Cardinals’ trio has weaved tangled web for owner Michael Bidwill
Mar 1, 2022, 7:02 PM | Updated: 7:20 pm
(Photo by Christian Petersen/Getty Images)
Talking points now define the Cardinals. They are an organization unfamiliar with leadership through effective communication. And to no one’s surprise, Steve Keim and Kliff Kingsbury stuck to the narrowest script on Tuesday, tap-dancing through media sessions at the NFL Combine in Indianapolis.
But, oh, what a tangled web they have weaved.
Keim and Kingsbury were careful to not place blame or project anger on their most important player, even after being subjected to more drama from Kyler Murray some 30 hours earlier. Instead, they both pointed to Eric Burkhardt as a necessary culprit. After all, he’s just “an agent doing his job.”
Except no agent would choose to embarrass owner Michael Bidwill while pushing him into a negotiating corner before the end of February. On the NFL calendar, it’s way too early for heavy artillery. And no intelligent agent would direct Murray to scrub his Instagram account of Cardinals content, creating unnecessary anxiety and disruptions for a team and a fan base that badly needs to mend.
In the end, this is all the handiwork of the Murray family, a tight-knit unit where a young quarterback leans heavily on the instruction of his father. I respect their bond and their conviction, if not their case.
It should also be noted that another famous football father chimed in on Tuesday. It was Larry Fitzgerald Sr., who used the word “spoiled” to describe Murray and his stunted development, a quarterback who might’ve hastened Larry Junior’s exodus from the game.
But here’s where things get really sticky: Burkhardt is not only Murray’s agent. He’s also the agent for Kingsbury, who is also looking for a contract extension. Keim is also desperate for a new deal, a GM who has been hanging by his fingernails for years now. And by all appearances, it looks like Bidwill told all three the same thing:
Prove yourself in 2022.
With all these conflicting agendas, disappointments, crossed wires and shared agents, it’s very easy for paranoia and mistrust to seep into the walls.

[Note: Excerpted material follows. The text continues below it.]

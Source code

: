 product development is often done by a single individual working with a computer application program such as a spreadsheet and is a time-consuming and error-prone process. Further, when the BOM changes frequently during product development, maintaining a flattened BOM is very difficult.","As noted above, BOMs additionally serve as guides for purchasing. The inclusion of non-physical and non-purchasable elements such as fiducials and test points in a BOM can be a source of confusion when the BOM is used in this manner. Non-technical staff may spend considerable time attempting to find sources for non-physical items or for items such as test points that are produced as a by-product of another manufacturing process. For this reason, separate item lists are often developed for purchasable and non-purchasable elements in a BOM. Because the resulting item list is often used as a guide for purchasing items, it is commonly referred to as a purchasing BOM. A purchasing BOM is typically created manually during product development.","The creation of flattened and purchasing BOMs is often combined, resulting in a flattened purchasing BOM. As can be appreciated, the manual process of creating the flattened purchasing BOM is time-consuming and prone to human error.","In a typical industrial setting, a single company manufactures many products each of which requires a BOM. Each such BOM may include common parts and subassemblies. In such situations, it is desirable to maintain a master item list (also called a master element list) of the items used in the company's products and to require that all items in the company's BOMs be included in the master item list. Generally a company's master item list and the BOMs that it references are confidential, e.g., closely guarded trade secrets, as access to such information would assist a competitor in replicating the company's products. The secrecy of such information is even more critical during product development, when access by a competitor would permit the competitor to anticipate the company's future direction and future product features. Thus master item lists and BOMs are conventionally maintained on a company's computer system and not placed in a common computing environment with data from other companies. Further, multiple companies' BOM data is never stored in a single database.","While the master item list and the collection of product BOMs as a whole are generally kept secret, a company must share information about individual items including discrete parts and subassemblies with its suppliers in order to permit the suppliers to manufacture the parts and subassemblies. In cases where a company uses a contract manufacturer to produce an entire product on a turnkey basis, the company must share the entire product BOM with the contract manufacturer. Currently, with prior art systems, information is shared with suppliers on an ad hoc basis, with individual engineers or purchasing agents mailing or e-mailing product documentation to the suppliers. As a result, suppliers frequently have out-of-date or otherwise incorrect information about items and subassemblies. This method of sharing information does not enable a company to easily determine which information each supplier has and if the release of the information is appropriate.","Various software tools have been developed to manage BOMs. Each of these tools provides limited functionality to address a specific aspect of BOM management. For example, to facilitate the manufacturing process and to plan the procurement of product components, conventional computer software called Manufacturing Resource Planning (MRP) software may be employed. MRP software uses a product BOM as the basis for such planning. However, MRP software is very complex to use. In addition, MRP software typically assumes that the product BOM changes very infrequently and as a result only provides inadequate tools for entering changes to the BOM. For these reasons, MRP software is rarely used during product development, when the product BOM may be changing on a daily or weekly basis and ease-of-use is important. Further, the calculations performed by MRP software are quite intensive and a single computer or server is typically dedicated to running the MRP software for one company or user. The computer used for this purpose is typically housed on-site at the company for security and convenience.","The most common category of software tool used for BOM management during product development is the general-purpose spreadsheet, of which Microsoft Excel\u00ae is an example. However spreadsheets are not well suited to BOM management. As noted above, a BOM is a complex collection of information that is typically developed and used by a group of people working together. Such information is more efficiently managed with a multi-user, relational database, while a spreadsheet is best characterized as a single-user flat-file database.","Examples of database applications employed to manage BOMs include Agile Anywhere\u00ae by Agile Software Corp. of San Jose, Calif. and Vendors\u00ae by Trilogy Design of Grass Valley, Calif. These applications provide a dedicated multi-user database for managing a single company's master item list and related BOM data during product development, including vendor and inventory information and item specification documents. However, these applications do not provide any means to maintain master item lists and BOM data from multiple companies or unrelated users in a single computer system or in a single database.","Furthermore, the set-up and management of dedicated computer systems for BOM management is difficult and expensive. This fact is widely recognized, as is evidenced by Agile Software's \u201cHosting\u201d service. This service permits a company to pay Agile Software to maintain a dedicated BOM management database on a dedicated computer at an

We’ve heard reports that Murray feels like a scapegoat following a lopsided playoff loss to the Rams. We’ve heard that Kingsbury’s tactical failings following DeAndre Hopkins’ injury sabotaged everyone on offense. Whatever the reason, the Cardinals had an appalling lack of belief and self-confidence when they took the field in Los Angeles for a playoff game against the Rams. They knew their plan was destined to fail.
For all his limitations as a NFL head coach, Kingsbury is excellent on accountability issues, at rejecting credit, taking his share of blame and showing grace in failure. But how does an agent serve both the head coach and quarterback when one is carrying the heavy side of the piano? How does he sell the merits of one without blaming the other in situations like this? And how does an unproven NFL head coach find the right tone, authority and separation he needs with an unpolished quarterback when they share the same representation?
Meanwhile, Keim also knows his future is delicate, likely tied to Kingsbury’s tenure in Arizona. No doubt, Keim has hit some tape-measure home runs in recent years, delivering playoff-caliber rosters in the previous two seasons. But his drafting skills remain poor. And in some ways, the collegiate model he’s built in Arizona is as counter-intuitive, unconventional and ill-fated as the NFL model installed by Ray Anderson at Arizona State.
Bidwill has to sift through all of this. And if he must pick a side, he is reminded about the laws of supply and demand in the NFL, where you must always side with the franchise quarterback.